Все, что сейчас Аня делает, – вошла внезапно, мол, хотела идти в свою комнату, а потом, услышала голос дяди, прислушалась, остановилась и т. д. – совершенно не нужно, это как раз те самые бытовизмы, что совсем из другой оперы. А нужно одно – услышать, как дядя уничтожает мать и застыть от ужаса, застыть пораженной. Крупно это надо сделать.
Теперь о финальном выходе. Наша финальная шеренга – символична. Но символ играть нельзя. Что же здесь можно сделать, чтобы она таковой стала? Давайте разберемся.
Вы прощаетесь с садом, но как? Можно же по-разному это делать. Вот я прощаюсь, например, с нашим театром: его закрывают, я пришла в зал в последний раз. Тут я могу оглядеть партер, балкон, сцену, не видя никаких деталей, в минуты прощания, обвожу взглядом зал вообще. А могу начать рассматривать детали: вон на балконе деревянные перила, вон какая люстра из квадратных пластинок, могу заглянуть под кресло – какое там крепление и т. д.
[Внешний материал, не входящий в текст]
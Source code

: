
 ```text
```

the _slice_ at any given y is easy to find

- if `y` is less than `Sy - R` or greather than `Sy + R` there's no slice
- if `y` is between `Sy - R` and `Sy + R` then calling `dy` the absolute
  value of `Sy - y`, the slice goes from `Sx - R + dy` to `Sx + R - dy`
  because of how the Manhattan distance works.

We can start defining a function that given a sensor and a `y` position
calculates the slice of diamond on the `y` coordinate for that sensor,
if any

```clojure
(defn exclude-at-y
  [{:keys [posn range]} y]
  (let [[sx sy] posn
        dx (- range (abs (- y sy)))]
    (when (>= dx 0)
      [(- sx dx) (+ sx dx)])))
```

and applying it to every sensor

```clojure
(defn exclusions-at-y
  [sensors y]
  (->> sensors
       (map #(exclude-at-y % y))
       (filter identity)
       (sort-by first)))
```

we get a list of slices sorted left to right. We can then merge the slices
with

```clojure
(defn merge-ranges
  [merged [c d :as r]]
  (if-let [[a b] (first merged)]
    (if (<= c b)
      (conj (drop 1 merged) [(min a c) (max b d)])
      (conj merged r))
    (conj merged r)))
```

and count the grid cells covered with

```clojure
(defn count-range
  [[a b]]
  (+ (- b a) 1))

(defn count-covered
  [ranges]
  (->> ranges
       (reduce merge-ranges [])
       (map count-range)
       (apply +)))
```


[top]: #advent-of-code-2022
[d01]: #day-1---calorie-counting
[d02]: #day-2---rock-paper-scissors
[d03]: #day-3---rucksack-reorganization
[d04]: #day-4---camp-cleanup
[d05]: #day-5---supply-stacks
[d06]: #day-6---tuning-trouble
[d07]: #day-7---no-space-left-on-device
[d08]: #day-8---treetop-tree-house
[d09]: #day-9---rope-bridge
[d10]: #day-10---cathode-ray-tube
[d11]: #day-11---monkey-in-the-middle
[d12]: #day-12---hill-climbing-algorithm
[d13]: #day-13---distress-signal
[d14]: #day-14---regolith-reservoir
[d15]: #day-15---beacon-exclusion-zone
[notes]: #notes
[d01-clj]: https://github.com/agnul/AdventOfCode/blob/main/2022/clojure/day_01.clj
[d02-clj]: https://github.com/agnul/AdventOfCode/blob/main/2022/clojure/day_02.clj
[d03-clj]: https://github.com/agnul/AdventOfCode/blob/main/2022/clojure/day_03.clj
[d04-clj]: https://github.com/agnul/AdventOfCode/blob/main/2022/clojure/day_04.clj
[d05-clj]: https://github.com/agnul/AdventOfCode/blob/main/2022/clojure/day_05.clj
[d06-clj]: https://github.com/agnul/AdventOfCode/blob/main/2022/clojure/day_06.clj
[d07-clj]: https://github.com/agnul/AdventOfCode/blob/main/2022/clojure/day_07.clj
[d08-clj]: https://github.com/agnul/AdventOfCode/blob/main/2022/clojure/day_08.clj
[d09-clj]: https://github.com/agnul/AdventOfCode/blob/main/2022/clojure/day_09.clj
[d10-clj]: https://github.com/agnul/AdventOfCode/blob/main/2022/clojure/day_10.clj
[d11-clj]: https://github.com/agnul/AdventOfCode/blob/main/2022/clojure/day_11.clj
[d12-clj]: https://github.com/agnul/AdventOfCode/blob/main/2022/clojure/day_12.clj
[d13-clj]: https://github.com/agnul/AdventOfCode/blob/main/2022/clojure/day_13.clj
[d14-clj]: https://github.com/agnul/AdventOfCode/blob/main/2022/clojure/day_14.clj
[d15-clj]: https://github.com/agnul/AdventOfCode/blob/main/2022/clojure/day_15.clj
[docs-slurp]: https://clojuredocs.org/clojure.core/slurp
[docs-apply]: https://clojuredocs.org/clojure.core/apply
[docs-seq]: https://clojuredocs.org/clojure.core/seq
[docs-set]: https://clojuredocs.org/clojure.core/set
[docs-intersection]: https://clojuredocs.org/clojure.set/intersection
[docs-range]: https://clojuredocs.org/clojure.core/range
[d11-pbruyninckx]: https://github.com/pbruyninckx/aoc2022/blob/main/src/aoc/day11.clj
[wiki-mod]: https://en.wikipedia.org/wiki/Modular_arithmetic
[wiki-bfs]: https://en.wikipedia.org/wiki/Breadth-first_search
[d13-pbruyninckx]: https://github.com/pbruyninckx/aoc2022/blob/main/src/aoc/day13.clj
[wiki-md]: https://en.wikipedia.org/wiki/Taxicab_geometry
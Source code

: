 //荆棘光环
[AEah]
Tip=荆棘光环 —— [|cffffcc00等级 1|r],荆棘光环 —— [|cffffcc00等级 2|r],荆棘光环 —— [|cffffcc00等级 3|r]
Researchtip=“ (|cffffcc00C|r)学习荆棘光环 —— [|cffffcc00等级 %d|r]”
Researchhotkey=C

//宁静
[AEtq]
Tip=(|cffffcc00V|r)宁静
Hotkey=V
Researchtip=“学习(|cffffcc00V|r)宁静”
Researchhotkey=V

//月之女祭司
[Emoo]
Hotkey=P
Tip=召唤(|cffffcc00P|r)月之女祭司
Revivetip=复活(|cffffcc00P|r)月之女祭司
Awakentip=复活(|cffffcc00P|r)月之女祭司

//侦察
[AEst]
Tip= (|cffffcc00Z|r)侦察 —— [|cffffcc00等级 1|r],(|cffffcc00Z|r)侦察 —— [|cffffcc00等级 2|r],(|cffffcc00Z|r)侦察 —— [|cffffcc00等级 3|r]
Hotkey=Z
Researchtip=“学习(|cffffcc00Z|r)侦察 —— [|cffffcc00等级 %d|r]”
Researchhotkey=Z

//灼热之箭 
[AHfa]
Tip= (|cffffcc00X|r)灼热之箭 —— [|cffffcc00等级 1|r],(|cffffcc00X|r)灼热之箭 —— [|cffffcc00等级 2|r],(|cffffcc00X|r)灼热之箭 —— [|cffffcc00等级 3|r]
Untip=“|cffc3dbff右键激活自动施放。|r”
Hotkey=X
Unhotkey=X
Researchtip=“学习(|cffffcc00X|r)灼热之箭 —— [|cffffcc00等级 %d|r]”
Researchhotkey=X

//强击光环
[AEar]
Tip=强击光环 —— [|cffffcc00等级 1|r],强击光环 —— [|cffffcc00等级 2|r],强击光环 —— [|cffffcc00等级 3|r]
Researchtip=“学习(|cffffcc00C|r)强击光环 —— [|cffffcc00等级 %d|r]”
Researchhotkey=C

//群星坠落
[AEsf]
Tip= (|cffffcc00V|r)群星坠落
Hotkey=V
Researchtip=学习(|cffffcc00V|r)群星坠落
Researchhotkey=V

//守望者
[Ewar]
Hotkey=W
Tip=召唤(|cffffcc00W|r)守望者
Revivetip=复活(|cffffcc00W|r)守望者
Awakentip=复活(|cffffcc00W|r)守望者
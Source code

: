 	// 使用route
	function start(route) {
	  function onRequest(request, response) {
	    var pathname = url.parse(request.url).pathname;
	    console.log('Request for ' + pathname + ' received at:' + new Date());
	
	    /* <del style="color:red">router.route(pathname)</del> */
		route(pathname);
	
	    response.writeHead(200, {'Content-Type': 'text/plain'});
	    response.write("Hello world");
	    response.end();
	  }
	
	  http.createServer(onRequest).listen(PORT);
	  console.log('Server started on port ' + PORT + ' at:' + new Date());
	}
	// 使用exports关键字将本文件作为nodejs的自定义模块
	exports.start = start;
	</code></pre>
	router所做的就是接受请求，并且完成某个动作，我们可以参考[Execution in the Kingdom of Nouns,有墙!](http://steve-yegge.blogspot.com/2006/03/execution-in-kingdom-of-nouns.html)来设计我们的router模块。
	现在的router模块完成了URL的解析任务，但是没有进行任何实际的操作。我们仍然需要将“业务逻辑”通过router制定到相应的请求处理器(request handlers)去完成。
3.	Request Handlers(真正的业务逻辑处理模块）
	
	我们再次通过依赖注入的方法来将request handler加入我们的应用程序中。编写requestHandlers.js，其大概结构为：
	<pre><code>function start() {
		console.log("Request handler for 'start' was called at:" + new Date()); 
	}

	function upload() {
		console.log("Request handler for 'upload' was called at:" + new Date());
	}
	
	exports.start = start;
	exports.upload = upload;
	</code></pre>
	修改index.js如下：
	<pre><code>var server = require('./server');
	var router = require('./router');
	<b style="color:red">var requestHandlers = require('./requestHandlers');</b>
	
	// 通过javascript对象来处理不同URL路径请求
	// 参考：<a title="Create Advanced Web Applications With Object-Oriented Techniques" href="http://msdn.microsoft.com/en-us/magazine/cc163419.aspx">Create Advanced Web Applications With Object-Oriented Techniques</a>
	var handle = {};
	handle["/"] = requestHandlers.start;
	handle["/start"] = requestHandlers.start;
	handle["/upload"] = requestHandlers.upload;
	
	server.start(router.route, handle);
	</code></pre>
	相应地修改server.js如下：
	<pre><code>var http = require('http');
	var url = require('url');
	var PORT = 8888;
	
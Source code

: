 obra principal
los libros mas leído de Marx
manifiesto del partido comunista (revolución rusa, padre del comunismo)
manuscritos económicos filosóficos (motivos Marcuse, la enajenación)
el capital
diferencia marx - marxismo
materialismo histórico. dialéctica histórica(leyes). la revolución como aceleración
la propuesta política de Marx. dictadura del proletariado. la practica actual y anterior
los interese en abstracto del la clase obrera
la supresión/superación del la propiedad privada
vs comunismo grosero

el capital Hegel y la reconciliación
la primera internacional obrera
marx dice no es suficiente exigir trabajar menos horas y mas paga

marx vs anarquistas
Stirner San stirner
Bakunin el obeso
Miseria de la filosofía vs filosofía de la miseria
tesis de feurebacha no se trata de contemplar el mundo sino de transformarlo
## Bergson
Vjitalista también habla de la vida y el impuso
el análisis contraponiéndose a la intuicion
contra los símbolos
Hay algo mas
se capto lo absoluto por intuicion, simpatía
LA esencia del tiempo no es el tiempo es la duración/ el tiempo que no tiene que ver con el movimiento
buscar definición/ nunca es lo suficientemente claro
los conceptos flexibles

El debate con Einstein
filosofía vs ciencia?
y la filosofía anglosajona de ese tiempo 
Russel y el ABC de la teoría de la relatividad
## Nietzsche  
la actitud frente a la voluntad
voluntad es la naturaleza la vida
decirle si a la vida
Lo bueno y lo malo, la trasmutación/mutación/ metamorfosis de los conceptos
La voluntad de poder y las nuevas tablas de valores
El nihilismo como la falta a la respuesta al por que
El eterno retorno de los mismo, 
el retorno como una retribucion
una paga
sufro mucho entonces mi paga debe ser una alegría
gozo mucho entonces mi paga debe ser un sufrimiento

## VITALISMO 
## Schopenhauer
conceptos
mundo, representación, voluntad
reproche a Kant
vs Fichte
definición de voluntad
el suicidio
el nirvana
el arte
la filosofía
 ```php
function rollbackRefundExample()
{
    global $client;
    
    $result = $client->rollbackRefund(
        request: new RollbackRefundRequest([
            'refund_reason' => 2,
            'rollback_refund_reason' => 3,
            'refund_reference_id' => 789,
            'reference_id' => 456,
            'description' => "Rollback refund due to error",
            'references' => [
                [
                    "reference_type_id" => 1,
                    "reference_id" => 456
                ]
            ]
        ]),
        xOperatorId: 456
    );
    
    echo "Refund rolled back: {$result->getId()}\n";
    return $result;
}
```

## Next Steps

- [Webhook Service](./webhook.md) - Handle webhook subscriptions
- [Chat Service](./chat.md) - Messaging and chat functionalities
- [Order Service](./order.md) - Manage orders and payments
Сцена из спектакля «Вишневый сад»
Вы входите в финале в сад и начинаете щупать деревья, кто-то заглядывает в колодец, как будто что-то там потерял, кто-то ковырнул землю носком туфли. А нужно другое. Нужен последний взгляд на мир, долгий, внимательный, крупный – другого не будет. Это, как перед операцией, когда уже начинает действовать наркоз, – видишь все и понимаешь, что восприятие начинает прерываться – в следующее мгновение ты уже не сможешь осознать окружающее. Вот таким последним взглядом вы и должны окинуть в финале сад. Скорее не сад, а мир, из которого вы уходите навсегда. Поэтому и выход ваш должен быть совсем иным: вы идете, ни до чего не дотрагиваясь, почти не касаясь земли, двигаетесь, как тени, – все это должно производить впечатление нереальности.